En effet, son père avait téléphoné le soir même, mais sans fournir plus de précisions. Il voulait que sa fille le rejoigne une semaine ou deux, et lui expliquerait tout quand elle serait là. La gouvernante, une Écossaise sombre et assez revêche, était déjà occupée à préparer sa valise. De toute évidence, il n'y avait aucune discussion possible. Scarlett avait passé le reste de la soirée à envoyer des courriels et des textos à ses amis pour les prévenir, et s'était couchée de très mauvaise humeur.
Et son humeur, dans la salle d'attente de l'aéroport, ne s'était pas améliorée. Scarlett jeta un coup d'œil autour d'elle. Il y avait là l'habituelle collection d'hommes d'affaires. Certains abusaient des alcools hors taxe, d'autres se tenaient au courant des dernières nouvelles. Un écran de télévision à plasma occupait un mur. Scarlett y jeta un regard distrait.
— Aujourd'hui, le nouveau président des Ėtats-Unis a fait une déclaration…
La barbe, ils allaient encore parler de la dernière élection américaine. Depuis une semaine, la presse ne parlait quasiment de rien d'autre. Scarlett regarda le visage de Charles Baker apparaître derrière la tribune, face aux journalistes.
— La défaite du sénateur John Trelawny a provoqué une onde de choc parmi ses amis et supporters, poursuivit le commentateur. Le scrutin final, que Baker a remporté avec cinquante-deux pour cent des voix du collège électoral, a surpris tout le monde et provoqué de violentes accusations de fraude électorale.
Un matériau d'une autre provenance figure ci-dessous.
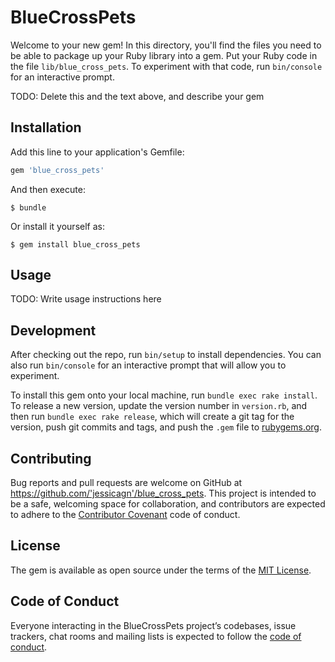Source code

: # BlueCrossPets

Welcome to your new gem! In this directory, you'll find the files you need to be able to package up your Ruby library into a gem. Put your Ruby code in the file `lib/blue_cross_pets`. To experiment with that code, run `bin/console` for an interactive prompt.

TODO: Delete this and the text above, and describe your gem

## Installation

Add this line to your application's Gemfile:

```ruby
gem 'blue_cross_pets'
```

And then execute:

    $ bundle

Or install it yourself as:

    $ gem install blue_cross_pets

## Usage

TODO: Write usage instructions here

## Development

After checking out the repo, run `bin/setup` to install dependencies. You can also run `bin/console` for an interactive prompt that will allow you to experiment.

To install this gem onto your local machine, run `bundle exec rake install`. To release a new version, update the version number in `version.rb`, and then run `bundle exec rake release`, which will create a git tag for the version, push git commits and tags, and push the `.gem` file to [rubygems.org](https://rubygems.org).

## Contributing

Bug reports and pull requests are welcome on GitHub at https://github.com/'jessicagn'/blue_cross_pets. This project is intended to be a safe, welcoming space for collaboration, and contributors are expected to adhere to the [Contributor Covenant](http://contributor-covenant.org) code of conduct.

## License

The gem is available as open source under the terms of the [MIT License](https://opensource.org/licenses/MIT).

## Code of Conduct

Everyone interacting in the BlueCrossPets project’s codebases, issue trackers, chat rooms and mailing lists is expected to follow the [code of conduct](https://github.com/'jessicagn'/blue_cross_pets/blob/master/CODE_OF_CONDUCT.md).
Suivit un extrait de la déclaration de Baker. Il était vêtu avec élégance et paraissait très décontracté. Sans ce regard fuyant, il aurait été séduisant. On avait l'impression que ses yeux ne parvenaient jamais à se fixer sur un point.
— Je déteste traiter le sénateur Trelawny de mauvais perdant, mais ses accusations de fraude sont parfaitement ridicules et je ne vois aucune raison d'ordonner une enquête officielle.
L'image changea. On voyait maintenant des scènes de protestation devant la Maison Blanche. Les manifestants brandissaient des banderoles en marchant dans un silence hostile.
— Les machines de comptage des voix sont mises en cause, reprit le commentateur. Près de soixante-dix pour cent des votes sont en effet comptés par des appareils automatiques. Or les observateurs soulignent que pas moins de trois des fabricants de ces machines ont des liens très étroits avec Nightrise Corporation, la firme qui a financé la campagne de Charles Baker.
Scarlett ne s'intéressait guère à la politique, mais un mot retint son attention.
Nightrise.
Étrange, tout de même.
C'était la firme pour laquelle travaillait son père à Hong Kong. Hong Kong où, justement, elle se rendait. Nightrise avait-elle réellement trempé dans cette vilaine affaire de fraude ? Scarlett avait du mal le croire. Son père était avocat et elle ne l'imaginait pas faisant quoi que ce soit de mal.
Une jeune femme en uniforme de British Airways entra dans le salon d'attente et se dirigea vers Scarlett.
— Vous êtes prête, mademoiselle ? Je vous conduis dans le hall des départs. Ils ont commencé l'embarquement.
Scarlett rassembla ses affaires et se leva. Le flash d'informations venait de se terminer. Elle sourit et suivit l'hôtesse pour aller prendre son avion.